Task details: Omit every picture, then return each line of the data below exactly.

(Document images with source code)
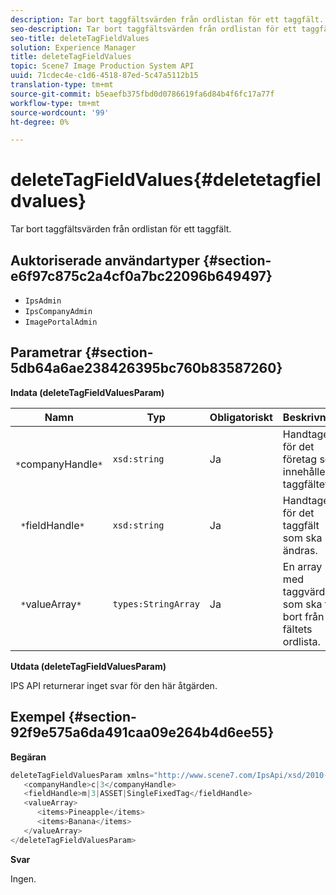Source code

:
 ```yaml
---
description: Tar bort taggfältsvärden från ordlistan för ett taggfält.
seo-description: Tar bort taggfältsvärden från ordlistan för ett taggfält.
seo-title: deleteTagFieldValues
solution: Experience Manager
title: deleteTagFieldValues
topic: Scene7 Image Production System API
uuid: 71cdec4e-c1d6-4518-87ed-5c47a5112b15
translation-type: tm+mt
source-git-commit: b5eaefb375fbd0d0786619fa6d84b4f6fc17a77f
workflow-type: tm+mt
source-wordcount: '99'
ht-degree: 0%

---
```



# deleteTagFieldValues{#deletetagfieldvalues}

Tar bort taggfältsvärden från ordlistan för ett taggfält.

## Auktoriserade användartyper {#section-e6f97c875c2a4cf0a7bc22096b649497}

* `IpsAdmin`
* `IpsCompanyAdmin`
* `ImagePortalAdmin`

## Parametrar {#section-5db64a6ae238426395bc760b83587260}

**Indata (deleteTagFieldValuesParam)**

| Namn | Typ | Obligatoriskt | Beskrivning |
|---|---|---|---|
| ` *`companyHandle`*` | `xsd:string` | Ja | Handtaget för det företag som innehåller taggfältet. |
| ` *`fieldHandle`*` | `xsd:string` | Ja | Handtaget för det taggfält som ska ändras. |
| ` *`valueArray`*` | `types:StringArray` | Ja | En array med taggvärden som ska tas bort från fältets ordlista. |

**Utdata (deleteTagFieldValuesParam)**

IPS API returnerar inget svar för den här åtgärden.

## Exempel {#section-92f9e575a6da491caa09e264b4d6ee55}

**Begäran**

```java
deleteTagFieldValuesParam xmlns="http://www.scene7.com/IpsApi/xsd/2010-01-31">
   <companyHandle>c|3</companyHandle>
   <fieldHandle>m|3|ASSET|SingleFixedTag</fieldHandle>
   <valueArray>
      <items>Pineapple</items>
      <items>Banana</items>
   </valueArray>
</deleteTagFieldValuesParam>
```

**Svar**

Ingen.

Solution to this problem:
Source code

:
 ```yaml
---
description: Tar bort taggfältsvärden från ordlistan för ett taggfält.
seo-description: Tar bort taggfältsvärden från ordlistan för ett taggfält.
seo-title: deleteTagFieldValues
solution: Experience Manager
title: deleteTagFieldValues
topic: Scene7 Image Production System API
uuid: 71cdec4e-c1d6-4518-87ed-5c47a5112b15
translation-type: tm+mt
source-git-commit: b5eaefb375fbd0d0786619fa6d84b4f6fc17a77f
workflow-type: tm+mt
source-wordcount: '99'
ht-degree: 0%

---
```



# deleteTagFieldValues{#deletetagfieldvalues}

Tar bort taggfältsvärden från ordlistan för ett taggfält.

## Auktoriserade användartyper {#section-e6f97c875c2a4cf0a7bc22096b649497}

* `IpsAdmin`
* `IpsCompanyAdmin`
* `ImagePortalAdmin`

## Parametrar {#section-5db64a6ae238426395bc760b83587260}

**Indata (deleteTagFieldValuesParam)**

| Namn | Typ | Obligatoriskt | Beskrivning |
|---|---|---|---|
| ` *`companyHandle`*` | `xsd:string` | Ja | Handtaget för det företag som innehåller taggfältet. |
| ` *`fieldHandle`*` | `xsd:string` | Ja | Handtaget för det taggfält som ska ändras. |
| ` *`valueArray`*` | `types:StringArray` | Ja | En array med taggvärden som ska tas bort från fältets ordlista. |

**Utdata (deleteTagFieldValuesParam)**

IPS API returnerar inget svar för den här åtgärden.

## Exempel {#section-92f9e575a6da491caa09e264b4d6ee55}

**Begäran**

```java
deleteTagFieldValuesParam xmlns="http://www.scene7.com/IpsApi/xsd/2010-01-31">
   <companyHandle>c|3</companyHandle>
   <fieldHandle>m|3|ASSET|SingleFixedTag</fieldHandle>
   <valueArray>
      <items>Pineapple</items>
      <items>Banana</items>
   </valueArray>
</deleteTagFieldValuesParam>
```

**Svar**

Ingen.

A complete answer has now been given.